- Your task:
Check every line below, and copy those that include "TEXT".

- Information provided:

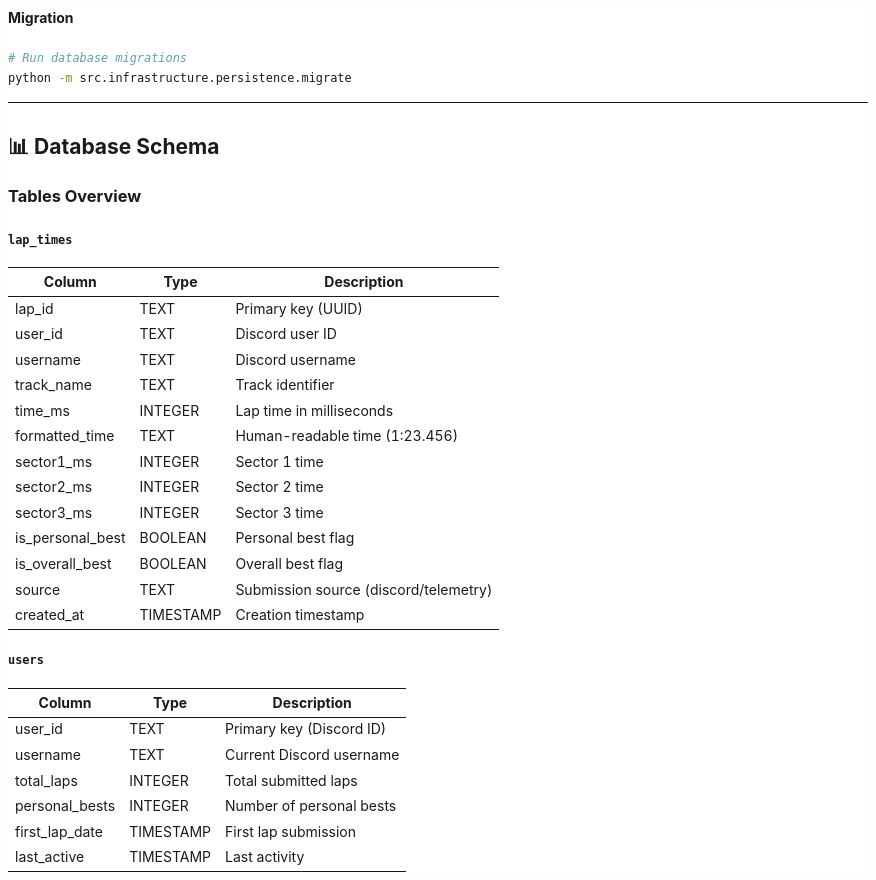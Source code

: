 #### Migration
```bash
# Run database migrations
python -m src.infrastructure.persistence.migrate
```

---

## 📊 Database Schema

### Tables Overview

#### `lap_times`
| Column | Type | Description |
|--------|------|-------------|
| lap_id | TEXT | Primary key (UUID) |
| user_id | TEXT | Discord user ID |
| username | TEXT | Discord username |
| track_name | TEXT | Track identifier |
| time_ms | INTEGER | Lap time in milliseconds |
| formatted_time | TEXT | Human-readable time (1:23.456) |
| sector1_ms | INTEGER | Sector 1 time |
| sector2_ms | INTEGER | Sector 2 time |
| sector3_ms | INTEGER | Sector 3 time |
| is_personal_best | BOOLEAN | Personal best flag |
| is_overall_best | BOOLEAN | Overall best flag |
| source | TEXT | Submission source (discord/telemetry) |
| created_at | TIMESTAMP | Creation timestamp |

#### `users`
| Column | Type | Description |
|--------|------|-------------|
| user_id | TEXT | Primary key (Discord ID) |
| username | TEXT | Current Discord username |
| total_laps | INTEGER | Total submitted laps |
| personal_bests | INTEGER | Number of personal bests |
| first_lap_date | TIMESTAMP | First lap submission |
| last_active | TIMESTAMP | Last activity |
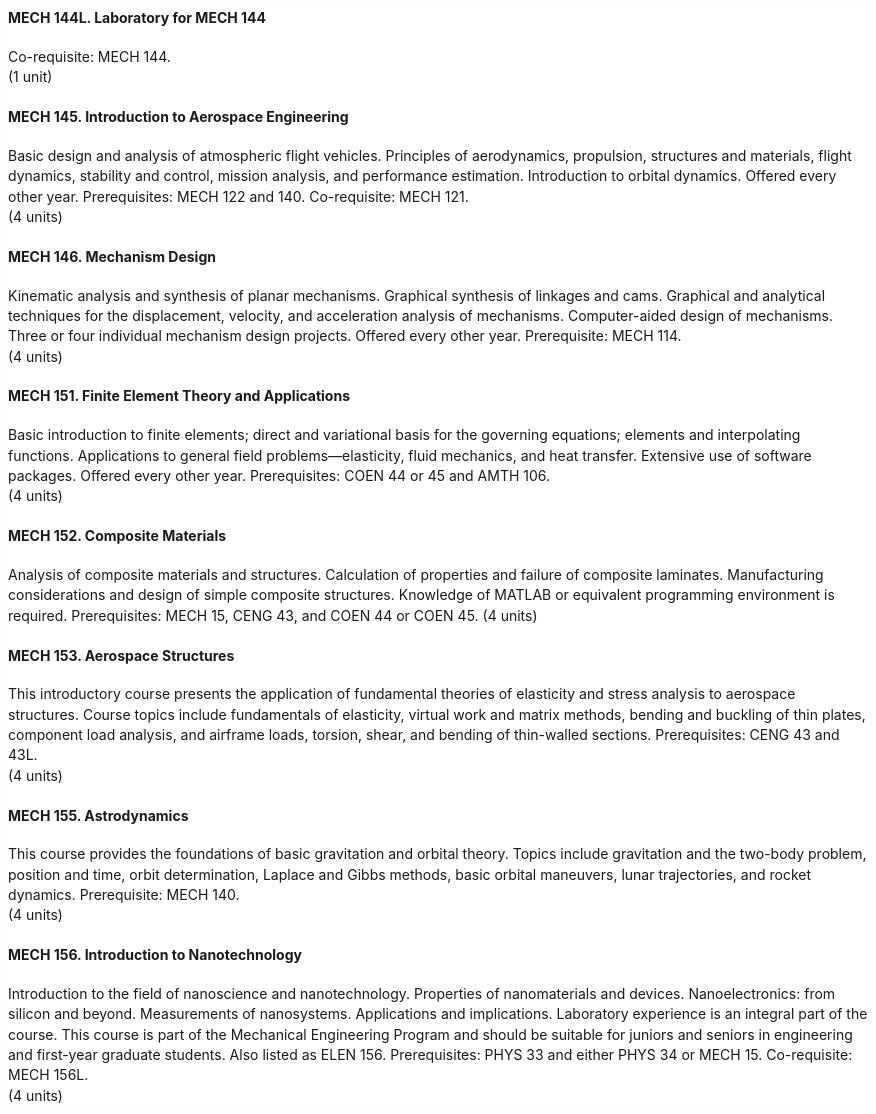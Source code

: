 #### MECH 144L. Laboratory for MECH 144

Co-requisite: MECH 144.   
\(1 unit\)

#### MECH 145. Introduction to Aerospace Engineering

Basic design and analysis of atmospheric flight vehicles. Principles of aerodynamics, propulsion, structures and materials, flight dynamics, stability and control, mission analysis, and performance estimation. Introduction to orbital dynamics. Offered every other year. Prerequisites: MECH 122 and 140. Co-requisite: MECH 121.   
\(4 units\)

#### MECH 146. Mechanism Design

Kinematic analysis and synthesis of planar mechanisms. Graphical synthesis of linkages and cams. Graphical and analytical techniques for the displacement, velocity, and acceleration analysis of mechanisms. Computer-aided design of mechanisms. Three or four individual mechanism design projects. Offered every other year. Prerequisite: MECH 114.   
\(4 units\)

#### MECH 151. Finite Element Theory and Applications

Basic introduction to finite elements; direct and variational basis for the governing equations; elements and interpolating functions. Applications to general field problems—elasticity, fluid mechanics, and heat transfer. Extensive use of software packages. Offered every other year. Prerequisites: COEN 44 or 45 and AMTH 106.   
\(4 units\)

#### MECH 152. Composite Materials

Analysis of composite materials and structures. Calculation of properties and failure of composite laminates. Manufacturing considerations and design of simple composite structures. Knowledge of MATLAB or equivalent programming environment is required. Prerequisites: MECH 15, CENG 43, and COEN 44 or COEN 45. \(4 units\)

#### MECH 153. Aerospace Structures

This introductory course presents the application of fundamental theories of elasticity and stress analysis to aerospace structures. Course topics include fundamentals of elasticity, virtual work and matrix methods, bending and buckling of thin plates, component load analysis, and airframe loads, torsion, shear, and bending of thin-walled sections. Prerequisites: CENG 43 and 43L.   
\(4 units\)

#### MECH 155. Astrodynamics

This course provides the foundations of basic gravitation and orbital theory. Topics include gravitation and the two-body problem, position and time, orbit determination, Laplace and Gibbs methods, basic orbital maneuvers, lunar trajectories, and rocket dynamics. Prerequisite: MECH 140.   
\(4 units\)

#### MECH 156. Introduction to Nanotechnology

Introduction to the field of nanoscience and nanotechnology. Properties of nanomaterials and devices. Nanoelectronics: from silicon and beyond. Measurements of nanosystems. Applications and implications. Laboratory experience is an integral part of the course. This course is part of the Mechanical Engineering Program and should be suitable for juniors and seniors in engineering and first-year graduate students. Also listed as ELEN 156. Prerequisites: PHYS 33 and either PHYS 34 or MECH 15. Co-requisite: MECH 156L.  
\(4 units\)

- Task answer:
| lap_id | TEXT | Primary key (UUID) |
| user_id | TEXT | Discord user ID |
| username | TEXT | Discord username |
| track_name | TEXT | Track identifier |
| formatted_time | TEXT | Human-readable time (1:23.456) |
| source | TEXT | Submission source (discord/telemetry) |
| user_id | TEXT | Primary key (Discord ID) |
| username | TEXT | Current Discord username |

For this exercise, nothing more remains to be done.